5 Tips to Heal from an Abusive Relationship
“Until you heal the wounds of your past you are going to bleed. You can bandage the wound with food; with work; with alcohol; with drugs; with cigarettes; with sex; But eventually it will all ooze through and stain your life. You must find the strength to open the wounds. Stick your hands inside, pull out the core of the pain that is holding you in your past, the memories and make peace with them.” ~ Iyanla Vanzant
If you’re lucky you will never need this article. However, most at some point or another, will come to the end of some sort of traumatic, dysfunctional, or abusive relationship. Dysfunctional relationships come in all forms, it may be a romantic relationship, a work relationship or even a familial relationship.
Anytime we have dealt with months or years upon years of emotional hurts, verbal abuse, pent up resentment, or mental manipulation we can be sure that some sort of healing will be required in order to become ourselves again.
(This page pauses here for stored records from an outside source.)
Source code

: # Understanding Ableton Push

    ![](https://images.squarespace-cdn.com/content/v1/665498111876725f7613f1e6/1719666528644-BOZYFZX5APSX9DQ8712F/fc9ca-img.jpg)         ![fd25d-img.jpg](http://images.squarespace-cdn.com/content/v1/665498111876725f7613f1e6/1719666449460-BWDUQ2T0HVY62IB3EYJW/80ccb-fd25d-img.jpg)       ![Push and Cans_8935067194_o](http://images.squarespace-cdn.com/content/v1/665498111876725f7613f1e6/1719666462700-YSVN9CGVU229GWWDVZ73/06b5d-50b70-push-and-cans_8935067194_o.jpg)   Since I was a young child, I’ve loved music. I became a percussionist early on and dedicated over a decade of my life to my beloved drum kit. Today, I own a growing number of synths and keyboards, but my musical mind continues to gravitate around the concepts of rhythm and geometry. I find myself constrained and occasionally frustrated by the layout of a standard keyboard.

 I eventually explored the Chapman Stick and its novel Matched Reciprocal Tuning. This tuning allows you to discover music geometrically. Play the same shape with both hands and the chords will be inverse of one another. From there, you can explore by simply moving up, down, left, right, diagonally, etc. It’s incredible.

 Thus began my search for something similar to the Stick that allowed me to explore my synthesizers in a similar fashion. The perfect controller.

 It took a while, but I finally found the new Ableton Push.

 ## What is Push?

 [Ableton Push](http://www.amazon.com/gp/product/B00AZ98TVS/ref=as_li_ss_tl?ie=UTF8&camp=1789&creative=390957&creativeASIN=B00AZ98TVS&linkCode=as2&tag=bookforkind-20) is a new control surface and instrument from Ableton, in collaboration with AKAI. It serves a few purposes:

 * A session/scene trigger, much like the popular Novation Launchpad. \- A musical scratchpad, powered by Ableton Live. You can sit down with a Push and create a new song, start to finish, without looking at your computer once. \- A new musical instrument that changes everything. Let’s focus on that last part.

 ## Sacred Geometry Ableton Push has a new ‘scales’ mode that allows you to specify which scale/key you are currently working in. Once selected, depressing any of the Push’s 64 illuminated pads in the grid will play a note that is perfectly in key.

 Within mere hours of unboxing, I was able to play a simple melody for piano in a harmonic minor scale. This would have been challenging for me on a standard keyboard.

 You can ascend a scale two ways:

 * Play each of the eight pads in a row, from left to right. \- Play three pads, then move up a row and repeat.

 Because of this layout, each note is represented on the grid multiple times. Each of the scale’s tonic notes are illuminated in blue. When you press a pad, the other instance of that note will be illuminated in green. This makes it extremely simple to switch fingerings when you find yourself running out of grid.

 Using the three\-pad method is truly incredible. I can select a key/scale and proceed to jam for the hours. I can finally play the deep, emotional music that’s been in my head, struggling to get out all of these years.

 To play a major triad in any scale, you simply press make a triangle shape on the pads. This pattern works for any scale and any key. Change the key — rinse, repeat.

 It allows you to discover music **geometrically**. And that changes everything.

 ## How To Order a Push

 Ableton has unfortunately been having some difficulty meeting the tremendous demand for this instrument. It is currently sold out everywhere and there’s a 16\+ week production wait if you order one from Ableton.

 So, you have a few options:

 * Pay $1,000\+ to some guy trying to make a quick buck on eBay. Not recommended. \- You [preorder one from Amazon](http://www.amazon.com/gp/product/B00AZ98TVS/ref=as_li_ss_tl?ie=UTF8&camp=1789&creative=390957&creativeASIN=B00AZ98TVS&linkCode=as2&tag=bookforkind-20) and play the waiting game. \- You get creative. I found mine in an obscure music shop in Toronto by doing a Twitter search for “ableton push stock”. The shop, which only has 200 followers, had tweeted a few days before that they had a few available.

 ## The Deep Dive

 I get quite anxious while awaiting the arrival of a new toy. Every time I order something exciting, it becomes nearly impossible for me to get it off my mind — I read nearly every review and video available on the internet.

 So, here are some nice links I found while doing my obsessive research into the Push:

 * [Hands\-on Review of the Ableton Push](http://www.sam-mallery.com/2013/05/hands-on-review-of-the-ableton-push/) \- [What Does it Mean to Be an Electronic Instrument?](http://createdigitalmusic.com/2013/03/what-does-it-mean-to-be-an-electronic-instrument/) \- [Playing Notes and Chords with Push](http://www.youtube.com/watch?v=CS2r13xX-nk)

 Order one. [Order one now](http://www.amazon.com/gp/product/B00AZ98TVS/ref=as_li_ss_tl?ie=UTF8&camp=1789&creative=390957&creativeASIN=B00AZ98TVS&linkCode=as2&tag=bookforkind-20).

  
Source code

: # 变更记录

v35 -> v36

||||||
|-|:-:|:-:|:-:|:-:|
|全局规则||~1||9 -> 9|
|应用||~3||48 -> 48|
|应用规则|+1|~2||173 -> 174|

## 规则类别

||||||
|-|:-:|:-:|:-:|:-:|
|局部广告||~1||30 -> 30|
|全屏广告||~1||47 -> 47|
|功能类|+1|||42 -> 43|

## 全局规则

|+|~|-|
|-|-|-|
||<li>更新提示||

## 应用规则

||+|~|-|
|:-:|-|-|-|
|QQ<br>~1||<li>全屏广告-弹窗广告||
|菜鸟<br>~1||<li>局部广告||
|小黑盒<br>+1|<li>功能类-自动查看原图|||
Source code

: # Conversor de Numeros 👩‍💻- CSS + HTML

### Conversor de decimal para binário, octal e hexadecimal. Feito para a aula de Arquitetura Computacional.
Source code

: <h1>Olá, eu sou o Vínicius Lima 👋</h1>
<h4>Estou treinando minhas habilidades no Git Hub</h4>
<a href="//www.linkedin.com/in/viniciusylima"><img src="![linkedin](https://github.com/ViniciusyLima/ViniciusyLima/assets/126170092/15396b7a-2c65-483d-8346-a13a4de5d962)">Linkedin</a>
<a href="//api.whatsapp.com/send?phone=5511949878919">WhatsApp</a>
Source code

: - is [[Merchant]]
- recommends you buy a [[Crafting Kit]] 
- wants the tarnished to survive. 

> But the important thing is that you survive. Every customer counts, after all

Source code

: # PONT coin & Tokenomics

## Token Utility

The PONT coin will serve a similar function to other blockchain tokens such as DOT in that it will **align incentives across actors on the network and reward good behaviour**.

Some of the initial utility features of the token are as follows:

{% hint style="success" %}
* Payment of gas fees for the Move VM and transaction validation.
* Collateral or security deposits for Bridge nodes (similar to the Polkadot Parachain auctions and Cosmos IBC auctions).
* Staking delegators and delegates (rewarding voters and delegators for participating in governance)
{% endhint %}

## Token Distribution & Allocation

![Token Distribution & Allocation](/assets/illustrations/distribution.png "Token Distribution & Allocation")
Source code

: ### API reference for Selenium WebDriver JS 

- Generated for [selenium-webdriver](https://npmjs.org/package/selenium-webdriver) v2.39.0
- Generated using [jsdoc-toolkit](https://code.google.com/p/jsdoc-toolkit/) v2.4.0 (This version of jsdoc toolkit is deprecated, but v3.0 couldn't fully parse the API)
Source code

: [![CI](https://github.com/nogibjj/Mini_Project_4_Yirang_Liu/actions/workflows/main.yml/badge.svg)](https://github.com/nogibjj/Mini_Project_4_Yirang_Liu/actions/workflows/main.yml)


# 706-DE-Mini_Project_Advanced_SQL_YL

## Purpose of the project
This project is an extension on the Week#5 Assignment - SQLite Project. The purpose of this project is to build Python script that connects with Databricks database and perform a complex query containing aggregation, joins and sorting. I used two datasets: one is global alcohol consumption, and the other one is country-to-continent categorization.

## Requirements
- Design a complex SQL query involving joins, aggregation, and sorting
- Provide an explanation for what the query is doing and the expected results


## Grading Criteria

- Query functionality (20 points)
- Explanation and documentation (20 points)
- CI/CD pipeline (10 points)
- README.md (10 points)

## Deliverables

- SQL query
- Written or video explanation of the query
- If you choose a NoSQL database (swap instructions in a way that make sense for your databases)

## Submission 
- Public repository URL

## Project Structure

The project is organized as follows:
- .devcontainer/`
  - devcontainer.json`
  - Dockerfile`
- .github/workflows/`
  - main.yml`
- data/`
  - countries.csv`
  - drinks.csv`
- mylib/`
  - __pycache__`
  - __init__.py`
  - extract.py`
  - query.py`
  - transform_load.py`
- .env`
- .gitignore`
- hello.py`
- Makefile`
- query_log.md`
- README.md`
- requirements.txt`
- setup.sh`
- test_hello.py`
Every person deals with pain in their own unique way. Some people withdraw and try to hide inside of themselves, others become angry and begin to be defensive at any perceived threat, and others try to find someone else to take out their pain on, which only perpetuates the abuse.
Below are five things anyone coming out of a traumatic relationship should take into consideration for their healing process to be effective. Ultimately until wounds are healed they will always be there and will ruin every relationship therein until we take the time to tend to our wounded hearts.
5 Ways to Heal from a Traumatic or Abusive Relationship
1) Don’t try and fill the void
“When you are willing to feel it you can heal it.” ~ Unknown
It’s completely understandable that in the face of healing our pain we would run from it at all costs. Often we turn to a new relationship, drugs or alcohol, or even casual sex in order to run from the pain. And while this may work short term, we must know that it will never work in the long run.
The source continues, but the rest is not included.